2011-03-23

Opportunity Sol 768 (Spirit Sol 789)

I'm RP-1, so I get in about half an hour early -- 07:30. Turns out I needn't have bothered. As I'm walking in, Emily's telling folks on the telecon that ODY's in safe mode. That means we didn't get any data from the pass.

Indeed, we haven't heard from Opportunity at all for about 24 hours, because we didn't get a beep acknowledging yesterday's uplink. That's not terribly unusual, though it would be an odd coincidence that it happened at more or less the same time as ODY went into safe mode. Still, nobody seems able to think of a plausible connection between those two events, so a coincidence may be all it is.

We're left with three likely possibilities, ranked in descending order of goodness:



  1. Opportunity is healthy. The drive went fine, we just didn't hear the beep that said she heard us.

  2. Opportunity's healthy, but we didn't get a beep because she didn't get our uplink. So she didn't drive, but she's fine.

  3. Opportunity underwent a FSW reset and is now in automode.

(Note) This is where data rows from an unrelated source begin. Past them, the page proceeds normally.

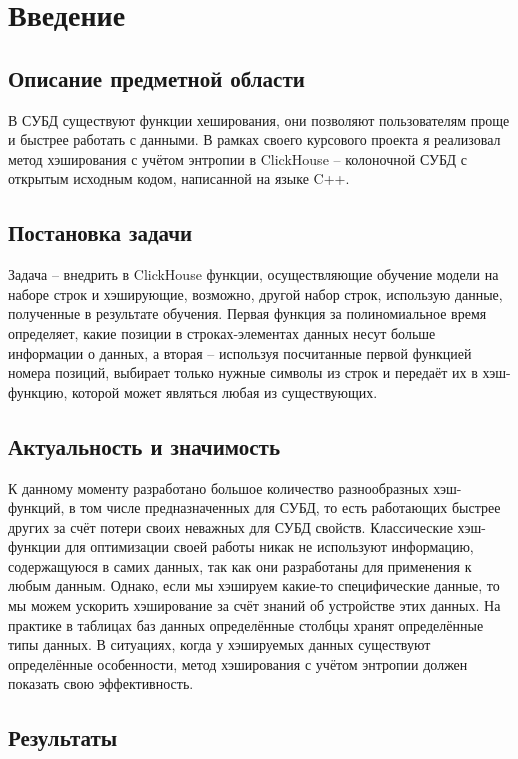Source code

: \documentclass[a4paper,12pt]{extarticle}
\begin{document}
\section{Введение}
\subsection{Описание предметной области}

В СУБД существуют функции хеширования, они позволяют пользователям проще и быстрее работать с данными. В рамках своего курсового проекта я реализовал метод хэширования с учётом энтропии в ClickHouse -- колоночной СУБД с открытым исходным кодом, написанной на языке C++.

\subsection{Постановка задачи}

Задача -- внедрить в ClickHouse функции, осуществляющие обучение модели на наборе строк и хэширующие, возможно, другой набор строк, использую данные, полученные в результате обучения. Первая функция за полиномиальное время определяет, какие позиции в строках-элементах данных несут больше информации о данных, а вторая -- используя посчитанные первой функцией номера позиций, выбирает только нужные символы из строк и передаёт их в хэш-функцию, которой может являться любая из существующих.

\subsection{Актуальность и значимость}

К данному моменту разработано большое количество разнообразных хэш-функций, в том числе предназначенных для СУБД, то есть работающих быстрее других за счёт потери своих неважных для СУБД свойств. Классические хэш-функции для оптимизации своей работы никак не используют информацию, содержащуюся в самих данных, так как они разработаны для применения к любым данным. Однако, если мы хэшируем какие-то специфические данные, то мы можем ускорить хэширование за счёт знаний об устройстве этих данных. На практике в таблицах баз данных определённые столбцы хранят определённые типы данных. В ситуациях, когда у хэшируемых данных существуют определённые особенности, метод хэширования с учётом энтропии должен показать свою эффективность.

\subsection{Результаты}
\end{document}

#3 is actually more likely than #2, as spacecraft resets have been more common than missed uplinks. Still, the top candidate is #1, and there's no reason to panic.

Assuming Opportunity is indeed healthy, we at least won't have to ask her to retransmit any data. ODY entered safe mode about an hour before our uplink, and the uplink is two-way -- she doesn't just beam a signal into the air and hope someone's listening, she has to actually get a confirmation that ODY is there before sending the data. So when she talks to us next, she'll know just what we want to hear, without having to be told. She's smart.

The plan for today is basically to ping Opportunity. We'll command a DTE comm window for sometime around 12:00 her time, which will be something like 20:00 our time, and she'll talk to us. I don't know how much data we'll get, but I think it'll be at most something like 40 Mbits, which will be plenty for health assessment but might or might not be enough to support a drive. (We could work within a 40 Mbit limit, but we generated about 60 Mbits because that's what ODY was supposed to relay, and that's how much Opportunity will send.) We always prioritize our drive-related data pretty well, though, so even if we don't get all the data we'd wanted, we'll probably be able to do something.

They consider asking Opportunity to do more than talk to us -- we could have her do some untargeted remote sensing as well. The problem is that we don't know she's not in automode, or why she entered that mode if she did, so the less we ask her to do, the better.

ODY plans to be down for at least several days; they hope to resume UHF relay Saturday. In the meantime, we've got a rover to drive, and DTE really won't cut it in the long term. So Emily also wants to investigate using an MGS relay. But as our TDLs, Kirk and Bill, tell her, something's messed up with the hardware or software involved in the MGS relay, something that corrupts data pretty badly.

"Corrupted data would be better than no data, right?" she asks.

"The last time we tried an MGS relay, we got something like 60 Mbits, of which about 2 Mbits was usable," Kirk replies.

"Oh," says Emily.

No MGS relay is planned.

What with trying to track all of this, it almost doesn't even occur to me that the loss of the ODY relay is very bad news for Spirit. Spirit can't afford to lose drive sols, and she's going to lose two or three of them -- maybe more -- over just this. We can't even command her at all before tomorrow, because there's no uplink window scheduled until then -- she won't be listening. And she still has something like 65-90m to go (depending on whom you ask) before she reaches a safe haven. The perfect storm continues to gather strength, I fear.

They don't need me at the (very brief) SOWG meeting, but I sit through it anyway, just in case. Afterward, I listen to Albert Haldemann and Tim Parker discussing the latest results from Mars. Albert mentions that the rovers have taken enough observations that they're now able to confidently predict what a dust-free sky on Mars would look like.

"Blue-black," he says. "In the daytime, you'd probably be able to see the stars."

I want Spirit to make it to the safety of McCool Hill. But if she doesn't, I hope she gets one last glimpse of those stars before she goes. It sounds glorious.